山口OP戦2度目登板へ原点回帰フォーム

2020年02月29日 12時00分

【フロリダ州ダンイーデン発】巻き返しに自信あり――。ブルージェイズの山口俊投手(32)は28日(日本時間29日)にオープン戦2度目の登板となる翌日のフィリーズ戦に備え、キャッチボールや投内連係などで汗を流した。前回登板では1被弾を含む3安打3失点でわずか2/3回でKOされたが、この日までに問題点を修正。先発枠入りに向けた準備を着々と進めている。

 104球を投げた前日のブルペンでは投球の始動時に構えたグラブの位置が顔の前にあったが、この日の立ち投げでは日本時代と同じ、へその位置へ下げた。前日の練習後、トレーナーに治療してもらいながらいろいろ話をする中でひらめいたそうで「モーションですね。いいイメージになってきています。下半身主導で、軸のつくり方だったりというタイミングのところ」と修正点を解説。昨年12月から始めたメジャー仕様のフォームを本来のスタイルに戻すことにしたという。

 滑りやすいと感じていたメジャー球への対策も施した。「あるんですよ、いろいろと。秘密ですけど」と詳細は明かさなかったが「滑るから意識が手にいきすぎちゃうんですよね。じゃあ意識するところはどこかとなった時に、おそらくゲームでもはまってくるんじゃないかなと思ってます」と自信をのぞかせた。

 今回は2~3回を投げる予定。「(前回は)いろんなことを試しすぎたので、基本になる低めのコーナーの真っすぐ、それに本来のスプリット、カーブ。その辺をちゃんとやっていけたらと思います。そろそろ結果もしっかり求めないとね。
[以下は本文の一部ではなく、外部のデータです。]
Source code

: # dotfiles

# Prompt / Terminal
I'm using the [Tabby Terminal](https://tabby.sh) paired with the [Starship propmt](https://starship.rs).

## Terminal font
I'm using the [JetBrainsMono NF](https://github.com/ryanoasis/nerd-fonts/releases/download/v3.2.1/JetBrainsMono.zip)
自分の立場もあるんで」と気合も入っている。

 この日の投内連係では好フィールディングを連発した。投手だけで行ったため、順番で野手も兼務。投手では前進してホームへのグラブトスを決め、三塁を守っては緩いゴロを素手で捕って一塁へ好スロー。日本の報道陣から「筒香よりうまいのでは?」とジョークが飛ぶと「筒香に言っておいてください」と、うれしそうに話していた。